- **WHAT THE TASK REQUIRES**
The entries are to be duplicated exactly, with nothing left out.

- **SUPPLIED MATERIAL**
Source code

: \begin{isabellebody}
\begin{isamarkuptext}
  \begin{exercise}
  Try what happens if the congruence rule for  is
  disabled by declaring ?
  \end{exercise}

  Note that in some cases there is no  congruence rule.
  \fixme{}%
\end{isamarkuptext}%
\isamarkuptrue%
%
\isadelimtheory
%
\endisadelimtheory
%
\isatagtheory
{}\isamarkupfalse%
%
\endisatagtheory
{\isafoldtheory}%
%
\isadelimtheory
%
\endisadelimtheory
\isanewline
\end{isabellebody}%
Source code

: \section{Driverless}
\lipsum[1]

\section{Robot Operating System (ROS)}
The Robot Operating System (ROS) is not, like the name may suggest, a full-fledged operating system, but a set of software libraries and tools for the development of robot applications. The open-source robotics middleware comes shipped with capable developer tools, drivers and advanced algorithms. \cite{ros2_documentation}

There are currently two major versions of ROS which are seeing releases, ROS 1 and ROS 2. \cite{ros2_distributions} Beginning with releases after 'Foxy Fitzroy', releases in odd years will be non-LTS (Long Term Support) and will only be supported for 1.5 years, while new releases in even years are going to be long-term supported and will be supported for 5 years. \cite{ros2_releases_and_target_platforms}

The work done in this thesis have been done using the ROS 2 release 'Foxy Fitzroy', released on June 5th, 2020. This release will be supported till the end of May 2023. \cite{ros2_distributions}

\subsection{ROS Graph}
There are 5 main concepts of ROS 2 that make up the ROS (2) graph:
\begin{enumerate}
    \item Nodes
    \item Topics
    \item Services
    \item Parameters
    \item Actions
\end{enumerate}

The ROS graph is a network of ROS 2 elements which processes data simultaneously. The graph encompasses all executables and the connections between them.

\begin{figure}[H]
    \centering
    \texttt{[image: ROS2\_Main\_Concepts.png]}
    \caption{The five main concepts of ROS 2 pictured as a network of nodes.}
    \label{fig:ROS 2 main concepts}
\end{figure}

- **TASK RESULT**
Source code

: \begin{isabellebody}
\begin{isamarkuptext}
  \begin{exercise}
  Try what happens if the congruence rule for  is
  disabled by declaring ?
  \end{exercise}

  Note that in some cases there is no  congruence rule.
  \fixme{}%
\end{isamarkuptext}%
\isamarkuptrue%
%
\isadelimtheory
%
\endisadelimtheory
%
\isatagtheory
{}\isamarkupfalse%
%
\endisatagtheory
{\isafoldtheory}%
%
\isadelimtheory
%
\endisadelimtheory
\isanewline
\end{isabellebody}%
Source code

: \section{Driverless}
\lipsum[1]

\section{Robot Operating System (ROS)}
The Robot Operating System (ROS) is not, like the name may suggest, a full-fledged operating system, but a set of software libraries and tools for the development of robot applications. The open-source robotics middleware comes shipped with capable developer tools, drivers and advanced algorithms. \cite{ros2_documentation}

There are currently two major versions of ROS which are seeing releases, ROS 1 and ROS 2. \cite{ros2_distributions} Beginning with releases after 'Foxy Fitzroy', releases in odd years will be non-LTS (Long Term Support) and will only be supported for 1.5 years, while new releases in even years are going to be long-term supported and will be supported for 5 years. \cite{ros2_releases_and_target_platforms}

The work done in this thesis have been done using the ROS 2 release 'Foxy Fitzroy', released on June 5th, 2020. This release will be supported till the end of May 2023. \cite{ros2_distributions}

\subsection{ROS Graph}
There are 5 main concepts of ROS 2 that make up the ROS (2) graph:
\begin{enumerate}
    \item Nodes
    \item Topics
    \item Services
    \item Parameters
    \item Actions
\end{enumerate}

The ROS graph is a network of ROS 2 elements which processes data simultaneously. The graph encompasses all executables and the connections between them.

\begin{figure}[H]
    \centering
    \texttt{[image: ROS2\_Main\_Concepts.png]}
    \caption{The five main concepts of ROS 2 pictured as a network of nodes.}
    \label{fig:ROS 2 main concepts}
\end{figure}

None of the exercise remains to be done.